**TASK GOAL:**
Search the records for the string "appearance" and copy every line in which it appears.
---- GIVEN ENTRIES
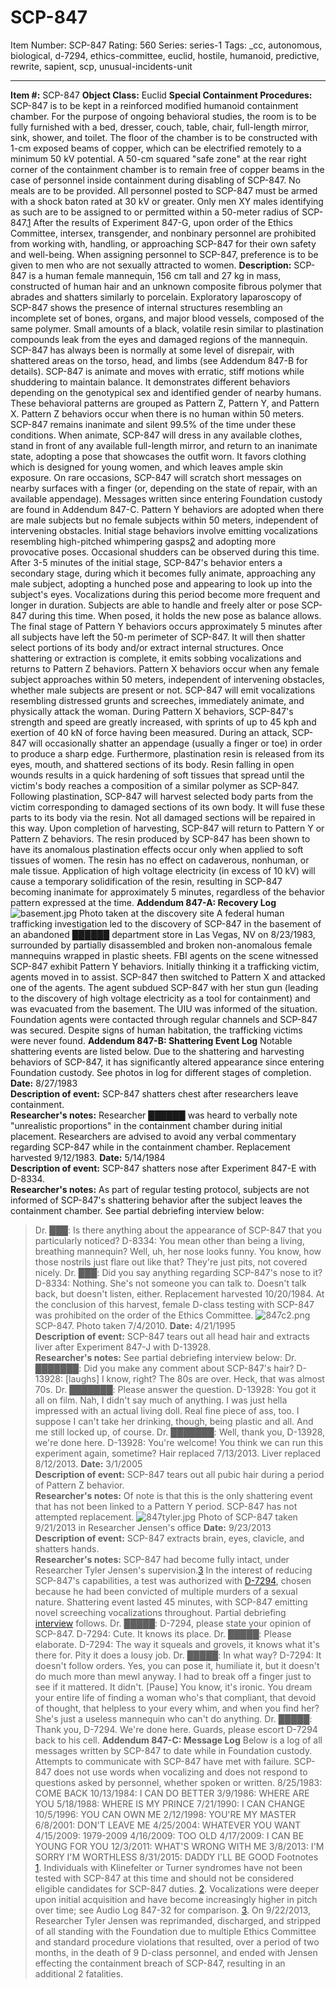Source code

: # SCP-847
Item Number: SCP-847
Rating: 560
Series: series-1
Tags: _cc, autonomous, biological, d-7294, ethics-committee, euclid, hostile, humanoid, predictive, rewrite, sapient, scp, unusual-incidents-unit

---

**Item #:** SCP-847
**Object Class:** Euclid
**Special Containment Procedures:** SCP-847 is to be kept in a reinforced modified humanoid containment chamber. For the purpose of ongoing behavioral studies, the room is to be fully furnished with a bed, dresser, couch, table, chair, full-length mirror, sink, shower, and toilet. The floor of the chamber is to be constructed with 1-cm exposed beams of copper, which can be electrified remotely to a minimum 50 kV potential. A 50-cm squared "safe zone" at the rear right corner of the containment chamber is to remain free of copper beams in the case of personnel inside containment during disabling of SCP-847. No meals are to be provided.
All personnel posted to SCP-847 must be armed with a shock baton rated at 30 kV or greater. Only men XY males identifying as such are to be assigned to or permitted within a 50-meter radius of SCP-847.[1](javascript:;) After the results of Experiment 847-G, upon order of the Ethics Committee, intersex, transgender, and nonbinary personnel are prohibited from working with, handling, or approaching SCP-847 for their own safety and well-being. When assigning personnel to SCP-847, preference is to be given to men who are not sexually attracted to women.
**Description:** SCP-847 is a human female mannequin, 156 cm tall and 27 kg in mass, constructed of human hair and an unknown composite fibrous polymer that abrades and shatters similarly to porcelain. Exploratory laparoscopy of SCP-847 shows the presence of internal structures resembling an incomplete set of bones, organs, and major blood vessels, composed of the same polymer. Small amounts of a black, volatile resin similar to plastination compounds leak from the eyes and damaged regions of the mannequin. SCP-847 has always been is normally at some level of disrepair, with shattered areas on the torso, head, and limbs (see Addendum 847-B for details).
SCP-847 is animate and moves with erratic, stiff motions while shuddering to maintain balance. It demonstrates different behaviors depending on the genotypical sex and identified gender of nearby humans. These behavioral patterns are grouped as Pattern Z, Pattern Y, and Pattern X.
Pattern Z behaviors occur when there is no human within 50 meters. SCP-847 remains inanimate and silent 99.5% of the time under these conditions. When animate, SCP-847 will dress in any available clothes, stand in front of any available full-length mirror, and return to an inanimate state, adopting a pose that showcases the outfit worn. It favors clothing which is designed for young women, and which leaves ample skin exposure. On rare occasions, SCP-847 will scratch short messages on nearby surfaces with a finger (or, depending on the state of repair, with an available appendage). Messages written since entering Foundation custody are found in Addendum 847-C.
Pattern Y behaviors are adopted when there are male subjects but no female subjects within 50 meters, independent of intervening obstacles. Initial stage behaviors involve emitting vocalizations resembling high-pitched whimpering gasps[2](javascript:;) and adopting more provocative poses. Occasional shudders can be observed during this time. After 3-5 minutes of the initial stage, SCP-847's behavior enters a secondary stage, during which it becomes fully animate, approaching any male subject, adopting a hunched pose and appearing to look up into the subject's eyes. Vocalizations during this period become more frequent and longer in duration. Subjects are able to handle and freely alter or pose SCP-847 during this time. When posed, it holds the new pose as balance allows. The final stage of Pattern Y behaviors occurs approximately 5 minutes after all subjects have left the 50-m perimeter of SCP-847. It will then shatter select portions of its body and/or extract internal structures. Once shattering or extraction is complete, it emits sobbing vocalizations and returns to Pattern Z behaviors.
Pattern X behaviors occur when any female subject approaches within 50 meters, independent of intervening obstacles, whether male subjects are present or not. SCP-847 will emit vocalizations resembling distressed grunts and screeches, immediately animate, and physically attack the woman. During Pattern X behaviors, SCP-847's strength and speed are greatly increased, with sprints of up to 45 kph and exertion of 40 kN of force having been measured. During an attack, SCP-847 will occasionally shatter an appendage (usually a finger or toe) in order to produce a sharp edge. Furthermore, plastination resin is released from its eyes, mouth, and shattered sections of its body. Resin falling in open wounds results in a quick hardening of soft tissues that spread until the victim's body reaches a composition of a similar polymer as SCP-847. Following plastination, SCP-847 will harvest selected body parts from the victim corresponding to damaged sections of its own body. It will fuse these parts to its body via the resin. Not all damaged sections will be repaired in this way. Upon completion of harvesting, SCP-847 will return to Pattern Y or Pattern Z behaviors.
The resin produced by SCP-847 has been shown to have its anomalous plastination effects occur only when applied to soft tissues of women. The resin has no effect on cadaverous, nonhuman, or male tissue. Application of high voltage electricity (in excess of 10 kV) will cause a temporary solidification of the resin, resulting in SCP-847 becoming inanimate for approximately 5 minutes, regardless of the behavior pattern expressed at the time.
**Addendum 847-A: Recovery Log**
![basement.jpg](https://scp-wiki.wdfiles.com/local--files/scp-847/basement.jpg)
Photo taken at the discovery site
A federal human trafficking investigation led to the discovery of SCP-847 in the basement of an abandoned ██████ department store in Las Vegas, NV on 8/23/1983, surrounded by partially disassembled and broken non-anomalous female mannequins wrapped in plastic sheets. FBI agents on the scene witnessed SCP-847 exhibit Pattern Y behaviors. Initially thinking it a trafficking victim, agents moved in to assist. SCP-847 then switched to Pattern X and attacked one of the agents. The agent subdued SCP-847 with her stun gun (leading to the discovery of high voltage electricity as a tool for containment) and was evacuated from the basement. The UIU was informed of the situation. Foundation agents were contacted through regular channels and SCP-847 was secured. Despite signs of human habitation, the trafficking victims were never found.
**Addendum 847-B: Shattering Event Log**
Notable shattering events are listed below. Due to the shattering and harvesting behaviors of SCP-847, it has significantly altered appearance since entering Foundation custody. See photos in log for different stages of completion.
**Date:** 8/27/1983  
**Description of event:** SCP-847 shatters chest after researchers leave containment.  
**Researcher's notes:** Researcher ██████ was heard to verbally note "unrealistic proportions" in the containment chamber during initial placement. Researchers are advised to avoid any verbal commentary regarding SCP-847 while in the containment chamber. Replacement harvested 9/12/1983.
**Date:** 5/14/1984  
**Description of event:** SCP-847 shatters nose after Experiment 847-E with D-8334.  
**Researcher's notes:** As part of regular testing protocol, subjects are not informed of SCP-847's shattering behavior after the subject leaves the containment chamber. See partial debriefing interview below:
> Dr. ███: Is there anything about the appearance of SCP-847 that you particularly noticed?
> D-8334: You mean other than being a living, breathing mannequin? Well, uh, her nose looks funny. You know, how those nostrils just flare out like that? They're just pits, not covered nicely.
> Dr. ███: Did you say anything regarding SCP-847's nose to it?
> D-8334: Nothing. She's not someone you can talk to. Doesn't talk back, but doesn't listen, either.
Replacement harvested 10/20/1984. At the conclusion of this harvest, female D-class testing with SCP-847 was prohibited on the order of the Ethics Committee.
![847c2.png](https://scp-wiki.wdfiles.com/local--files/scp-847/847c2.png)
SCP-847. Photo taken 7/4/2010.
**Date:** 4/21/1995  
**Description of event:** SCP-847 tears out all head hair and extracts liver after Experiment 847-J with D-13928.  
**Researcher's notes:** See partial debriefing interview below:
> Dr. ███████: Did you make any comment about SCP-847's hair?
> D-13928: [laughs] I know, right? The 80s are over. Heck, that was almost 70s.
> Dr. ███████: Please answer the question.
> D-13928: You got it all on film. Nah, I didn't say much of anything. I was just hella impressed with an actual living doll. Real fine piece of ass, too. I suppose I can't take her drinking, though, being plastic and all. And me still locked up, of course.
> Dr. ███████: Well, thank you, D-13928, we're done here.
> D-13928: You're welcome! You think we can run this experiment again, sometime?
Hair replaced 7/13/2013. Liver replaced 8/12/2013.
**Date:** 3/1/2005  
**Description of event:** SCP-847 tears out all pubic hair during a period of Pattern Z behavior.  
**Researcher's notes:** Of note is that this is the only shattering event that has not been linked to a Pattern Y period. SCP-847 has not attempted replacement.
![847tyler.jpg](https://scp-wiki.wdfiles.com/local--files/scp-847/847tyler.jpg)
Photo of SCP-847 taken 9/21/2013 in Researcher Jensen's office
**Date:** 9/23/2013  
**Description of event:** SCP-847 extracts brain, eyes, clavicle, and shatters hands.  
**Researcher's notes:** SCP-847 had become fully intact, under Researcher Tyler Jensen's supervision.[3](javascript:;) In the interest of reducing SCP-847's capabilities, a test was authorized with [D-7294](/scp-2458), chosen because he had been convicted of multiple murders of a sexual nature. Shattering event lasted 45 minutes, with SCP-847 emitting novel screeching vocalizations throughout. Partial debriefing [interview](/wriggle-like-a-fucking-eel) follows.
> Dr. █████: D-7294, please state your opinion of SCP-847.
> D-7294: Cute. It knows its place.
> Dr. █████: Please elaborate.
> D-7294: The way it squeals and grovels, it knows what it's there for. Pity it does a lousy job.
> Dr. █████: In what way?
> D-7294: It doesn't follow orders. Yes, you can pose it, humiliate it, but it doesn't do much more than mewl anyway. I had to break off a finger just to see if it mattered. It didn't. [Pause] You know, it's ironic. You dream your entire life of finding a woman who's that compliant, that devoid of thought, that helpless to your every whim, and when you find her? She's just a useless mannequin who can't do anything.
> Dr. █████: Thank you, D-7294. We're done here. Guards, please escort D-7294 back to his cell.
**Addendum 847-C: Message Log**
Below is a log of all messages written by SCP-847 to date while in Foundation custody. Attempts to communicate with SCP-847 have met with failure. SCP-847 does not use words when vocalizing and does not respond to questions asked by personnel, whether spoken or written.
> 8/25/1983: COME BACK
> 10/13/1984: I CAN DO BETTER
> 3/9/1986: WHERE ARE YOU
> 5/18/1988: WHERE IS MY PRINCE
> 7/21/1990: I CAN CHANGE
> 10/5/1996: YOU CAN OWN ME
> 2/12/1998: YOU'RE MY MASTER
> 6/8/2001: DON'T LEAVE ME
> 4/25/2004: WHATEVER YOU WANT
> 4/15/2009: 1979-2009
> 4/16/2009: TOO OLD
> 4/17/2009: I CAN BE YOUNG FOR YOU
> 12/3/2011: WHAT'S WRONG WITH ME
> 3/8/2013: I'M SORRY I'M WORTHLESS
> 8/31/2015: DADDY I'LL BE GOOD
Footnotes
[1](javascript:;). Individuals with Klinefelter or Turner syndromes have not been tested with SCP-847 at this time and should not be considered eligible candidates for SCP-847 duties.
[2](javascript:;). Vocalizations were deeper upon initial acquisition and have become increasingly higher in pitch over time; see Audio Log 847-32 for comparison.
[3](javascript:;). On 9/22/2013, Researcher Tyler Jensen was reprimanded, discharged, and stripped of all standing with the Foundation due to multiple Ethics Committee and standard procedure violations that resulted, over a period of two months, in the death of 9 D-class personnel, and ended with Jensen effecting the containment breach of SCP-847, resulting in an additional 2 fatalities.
--------
**TASK OUTPUT:**
Notable shattering events are listed below. Due to the shattering and harvesting behaviors of SCP-847, it has significantly altered appearance since entering Foundation custody. See photos in log for different stages of completion.
> Dr. ███: Is there anything about the appearance of SCP-847 that you particularly noticed?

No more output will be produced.